/---
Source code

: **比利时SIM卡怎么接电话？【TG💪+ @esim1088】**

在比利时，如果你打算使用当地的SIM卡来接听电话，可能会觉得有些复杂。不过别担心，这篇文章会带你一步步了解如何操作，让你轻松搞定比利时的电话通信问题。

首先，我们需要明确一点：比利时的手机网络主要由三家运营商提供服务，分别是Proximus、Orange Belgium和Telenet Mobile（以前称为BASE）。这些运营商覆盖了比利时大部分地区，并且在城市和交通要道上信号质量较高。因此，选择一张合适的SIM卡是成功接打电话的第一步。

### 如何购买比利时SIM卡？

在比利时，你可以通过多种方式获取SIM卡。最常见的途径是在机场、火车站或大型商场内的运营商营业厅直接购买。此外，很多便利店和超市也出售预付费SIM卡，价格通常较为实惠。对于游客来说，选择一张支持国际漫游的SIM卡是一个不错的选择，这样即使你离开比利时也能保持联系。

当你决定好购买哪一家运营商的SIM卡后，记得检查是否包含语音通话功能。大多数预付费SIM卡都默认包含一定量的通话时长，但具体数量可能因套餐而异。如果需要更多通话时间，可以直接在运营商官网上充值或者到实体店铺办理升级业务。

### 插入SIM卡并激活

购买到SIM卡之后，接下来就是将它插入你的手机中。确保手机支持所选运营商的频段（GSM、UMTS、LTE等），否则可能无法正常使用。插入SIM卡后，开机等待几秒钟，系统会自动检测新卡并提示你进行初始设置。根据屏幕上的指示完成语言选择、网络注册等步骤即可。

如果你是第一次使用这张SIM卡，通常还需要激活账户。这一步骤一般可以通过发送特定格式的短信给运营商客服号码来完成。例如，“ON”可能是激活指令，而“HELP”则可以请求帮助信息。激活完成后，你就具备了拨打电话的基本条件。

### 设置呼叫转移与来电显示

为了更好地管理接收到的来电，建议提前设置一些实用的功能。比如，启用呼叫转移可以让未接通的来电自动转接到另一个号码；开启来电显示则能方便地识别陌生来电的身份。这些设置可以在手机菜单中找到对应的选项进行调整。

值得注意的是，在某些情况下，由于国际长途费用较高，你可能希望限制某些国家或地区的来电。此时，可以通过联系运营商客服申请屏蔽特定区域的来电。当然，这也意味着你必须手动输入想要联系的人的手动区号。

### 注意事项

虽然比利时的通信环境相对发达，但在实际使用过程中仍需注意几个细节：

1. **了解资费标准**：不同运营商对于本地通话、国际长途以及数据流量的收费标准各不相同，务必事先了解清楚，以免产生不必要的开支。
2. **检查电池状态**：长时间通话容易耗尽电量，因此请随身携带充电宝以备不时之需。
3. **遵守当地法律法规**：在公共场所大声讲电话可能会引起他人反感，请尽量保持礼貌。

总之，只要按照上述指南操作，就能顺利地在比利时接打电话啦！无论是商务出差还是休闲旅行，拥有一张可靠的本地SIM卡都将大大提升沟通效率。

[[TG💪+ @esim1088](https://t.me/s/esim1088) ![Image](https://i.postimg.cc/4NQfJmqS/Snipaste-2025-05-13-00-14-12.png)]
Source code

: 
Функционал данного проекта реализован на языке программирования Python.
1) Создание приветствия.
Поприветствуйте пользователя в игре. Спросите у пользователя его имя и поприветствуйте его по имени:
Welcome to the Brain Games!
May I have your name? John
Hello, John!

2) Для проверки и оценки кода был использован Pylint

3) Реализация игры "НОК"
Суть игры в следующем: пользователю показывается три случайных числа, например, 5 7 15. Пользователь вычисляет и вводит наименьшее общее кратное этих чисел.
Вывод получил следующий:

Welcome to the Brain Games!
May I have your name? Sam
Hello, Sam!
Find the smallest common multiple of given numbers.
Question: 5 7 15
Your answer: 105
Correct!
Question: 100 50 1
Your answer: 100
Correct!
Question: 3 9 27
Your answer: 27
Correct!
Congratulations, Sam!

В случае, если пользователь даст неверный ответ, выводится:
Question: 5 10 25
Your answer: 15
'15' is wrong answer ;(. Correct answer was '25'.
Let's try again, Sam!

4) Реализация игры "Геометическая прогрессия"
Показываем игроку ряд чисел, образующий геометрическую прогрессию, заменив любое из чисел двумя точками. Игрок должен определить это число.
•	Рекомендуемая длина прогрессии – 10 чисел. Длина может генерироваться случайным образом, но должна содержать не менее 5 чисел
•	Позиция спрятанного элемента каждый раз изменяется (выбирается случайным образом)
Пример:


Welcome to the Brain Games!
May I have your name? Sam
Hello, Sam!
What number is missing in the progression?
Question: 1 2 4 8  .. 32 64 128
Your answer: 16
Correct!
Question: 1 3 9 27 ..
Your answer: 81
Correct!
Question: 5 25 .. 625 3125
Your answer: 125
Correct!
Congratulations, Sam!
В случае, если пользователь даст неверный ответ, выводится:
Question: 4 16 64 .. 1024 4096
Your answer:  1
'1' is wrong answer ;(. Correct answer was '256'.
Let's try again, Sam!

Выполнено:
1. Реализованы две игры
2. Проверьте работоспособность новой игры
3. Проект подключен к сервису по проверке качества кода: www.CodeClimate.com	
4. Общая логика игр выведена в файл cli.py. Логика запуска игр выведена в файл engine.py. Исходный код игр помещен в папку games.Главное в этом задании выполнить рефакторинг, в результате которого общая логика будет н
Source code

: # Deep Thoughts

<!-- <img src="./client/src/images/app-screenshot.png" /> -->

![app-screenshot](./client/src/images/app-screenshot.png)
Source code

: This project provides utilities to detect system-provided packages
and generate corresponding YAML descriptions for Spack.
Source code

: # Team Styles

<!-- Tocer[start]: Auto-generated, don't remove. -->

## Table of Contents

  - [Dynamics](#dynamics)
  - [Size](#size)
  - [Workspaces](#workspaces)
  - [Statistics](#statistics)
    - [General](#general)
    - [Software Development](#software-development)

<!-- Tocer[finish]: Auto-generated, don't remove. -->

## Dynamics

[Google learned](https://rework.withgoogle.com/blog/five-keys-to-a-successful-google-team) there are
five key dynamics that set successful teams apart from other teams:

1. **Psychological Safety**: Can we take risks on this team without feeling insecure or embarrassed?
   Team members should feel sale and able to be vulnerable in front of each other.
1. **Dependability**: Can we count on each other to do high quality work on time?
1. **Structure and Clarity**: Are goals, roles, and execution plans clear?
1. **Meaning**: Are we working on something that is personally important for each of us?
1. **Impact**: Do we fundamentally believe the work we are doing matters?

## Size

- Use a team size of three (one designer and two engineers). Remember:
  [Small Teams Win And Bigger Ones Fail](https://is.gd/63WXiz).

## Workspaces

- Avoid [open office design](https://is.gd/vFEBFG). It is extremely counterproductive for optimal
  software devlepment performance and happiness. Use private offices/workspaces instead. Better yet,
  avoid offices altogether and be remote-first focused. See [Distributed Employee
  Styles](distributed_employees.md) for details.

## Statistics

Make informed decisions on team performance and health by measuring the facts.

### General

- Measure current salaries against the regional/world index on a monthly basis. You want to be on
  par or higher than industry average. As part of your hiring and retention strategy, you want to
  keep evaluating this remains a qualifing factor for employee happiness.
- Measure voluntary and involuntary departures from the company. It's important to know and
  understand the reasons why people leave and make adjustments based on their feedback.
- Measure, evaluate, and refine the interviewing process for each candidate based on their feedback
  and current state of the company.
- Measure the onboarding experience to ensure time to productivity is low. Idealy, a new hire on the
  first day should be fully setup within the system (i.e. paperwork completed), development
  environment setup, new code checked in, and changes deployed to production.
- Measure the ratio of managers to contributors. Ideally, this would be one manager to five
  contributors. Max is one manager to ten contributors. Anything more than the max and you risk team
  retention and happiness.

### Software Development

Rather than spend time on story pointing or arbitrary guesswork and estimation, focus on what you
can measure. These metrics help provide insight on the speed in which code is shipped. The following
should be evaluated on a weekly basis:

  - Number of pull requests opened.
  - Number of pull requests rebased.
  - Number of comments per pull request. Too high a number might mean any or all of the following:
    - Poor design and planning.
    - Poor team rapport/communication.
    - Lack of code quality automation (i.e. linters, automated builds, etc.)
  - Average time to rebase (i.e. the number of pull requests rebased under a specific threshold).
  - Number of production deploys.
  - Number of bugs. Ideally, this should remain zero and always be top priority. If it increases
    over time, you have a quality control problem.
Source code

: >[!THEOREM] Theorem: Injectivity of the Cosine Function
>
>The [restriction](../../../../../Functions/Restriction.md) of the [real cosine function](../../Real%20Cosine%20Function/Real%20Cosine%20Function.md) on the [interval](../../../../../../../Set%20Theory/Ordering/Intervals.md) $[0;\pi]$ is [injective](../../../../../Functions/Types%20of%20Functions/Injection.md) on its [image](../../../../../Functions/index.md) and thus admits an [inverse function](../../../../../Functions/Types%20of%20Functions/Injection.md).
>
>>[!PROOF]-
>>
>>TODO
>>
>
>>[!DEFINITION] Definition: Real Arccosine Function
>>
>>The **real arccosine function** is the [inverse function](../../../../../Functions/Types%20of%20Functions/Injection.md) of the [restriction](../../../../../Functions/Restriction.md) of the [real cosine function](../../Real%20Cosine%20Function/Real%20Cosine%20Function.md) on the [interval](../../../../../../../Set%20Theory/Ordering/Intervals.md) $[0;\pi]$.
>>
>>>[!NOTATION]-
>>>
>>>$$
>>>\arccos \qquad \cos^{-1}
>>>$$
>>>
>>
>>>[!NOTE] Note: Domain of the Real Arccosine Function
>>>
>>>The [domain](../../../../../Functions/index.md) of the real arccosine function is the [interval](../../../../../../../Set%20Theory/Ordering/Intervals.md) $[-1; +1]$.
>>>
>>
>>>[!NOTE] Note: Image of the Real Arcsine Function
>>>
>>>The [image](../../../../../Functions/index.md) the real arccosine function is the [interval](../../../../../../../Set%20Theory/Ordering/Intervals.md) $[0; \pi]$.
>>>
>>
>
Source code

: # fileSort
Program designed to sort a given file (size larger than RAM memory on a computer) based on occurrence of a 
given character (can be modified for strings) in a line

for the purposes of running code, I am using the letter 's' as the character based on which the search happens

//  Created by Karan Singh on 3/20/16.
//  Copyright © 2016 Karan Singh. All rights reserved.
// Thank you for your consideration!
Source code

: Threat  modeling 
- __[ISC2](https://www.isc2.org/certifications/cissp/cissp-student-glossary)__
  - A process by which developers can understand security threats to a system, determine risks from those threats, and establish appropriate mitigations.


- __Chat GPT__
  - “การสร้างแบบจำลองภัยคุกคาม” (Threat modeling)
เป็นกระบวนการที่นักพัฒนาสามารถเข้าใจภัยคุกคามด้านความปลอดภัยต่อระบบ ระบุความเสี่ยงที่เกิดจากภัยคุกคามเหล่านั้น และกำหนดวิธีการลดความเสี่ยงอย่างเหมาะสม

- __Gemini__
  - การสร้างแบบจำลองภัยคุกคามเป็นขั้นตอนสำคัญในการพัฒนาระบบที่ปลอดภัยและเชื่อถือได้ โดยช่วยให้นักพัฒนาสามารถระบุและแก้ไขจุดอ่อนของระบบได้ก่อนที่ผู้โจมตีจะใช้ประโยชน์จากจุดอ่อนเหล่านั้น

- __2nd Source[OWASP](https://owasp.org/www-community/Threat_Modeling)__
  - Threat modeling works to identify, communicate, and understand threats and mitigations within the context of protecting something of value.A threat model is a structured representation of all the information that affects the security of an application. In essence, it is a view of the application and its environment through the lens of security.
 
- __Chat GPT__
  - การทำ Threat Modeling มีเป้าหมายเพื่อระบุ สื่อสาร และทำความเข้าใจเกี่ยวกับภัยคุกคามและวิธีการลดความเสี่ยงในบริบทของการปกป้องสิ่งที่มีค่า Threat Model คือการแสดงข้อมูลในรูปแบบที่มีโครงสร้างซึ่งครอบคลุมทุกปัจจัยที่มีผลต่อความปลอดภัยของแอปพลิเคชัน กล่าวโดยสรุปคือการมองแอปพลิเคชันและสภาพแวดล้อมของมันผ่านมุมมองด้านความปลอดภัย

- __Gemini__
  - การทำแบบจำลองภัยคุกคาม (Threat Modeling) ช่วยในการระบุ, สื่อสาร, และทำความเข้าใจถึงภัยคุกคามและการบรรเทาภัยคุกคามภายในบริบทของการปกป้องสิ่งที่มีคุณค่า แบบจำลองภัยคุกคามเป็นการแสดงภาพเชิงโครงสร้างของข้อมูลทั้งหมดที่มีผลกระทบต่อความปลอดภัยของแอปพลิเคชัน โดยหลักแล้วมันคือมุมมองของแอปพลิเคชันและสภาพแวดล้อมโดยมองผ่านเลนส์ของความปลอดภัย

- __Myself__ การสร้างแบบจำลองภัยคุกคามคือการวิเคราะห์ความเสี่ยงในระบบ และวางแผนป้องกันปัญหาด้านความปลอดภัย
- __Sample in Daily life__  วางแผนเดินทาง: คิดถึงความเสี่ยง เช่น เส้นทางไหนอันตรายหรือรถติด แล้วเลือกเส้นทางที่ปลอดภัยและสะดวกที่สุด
\---
| What is needed |
Only the lines from the beginning of the listing through the line containing "在比利时，如果你打算使用当地" are wanted, each restated word for word.

| Answer to this problem |
Source code

: **比利时SIM卡怎么接电话？【TG💪+ @esim1088】**

在比利时，如果你打算使用当地的SIM卡来接听电话，可能会觉得有些复杂。不过别担心，这篇文章会带你一步步了解如何操作，让你轻松搞定比利时的电话通信问题。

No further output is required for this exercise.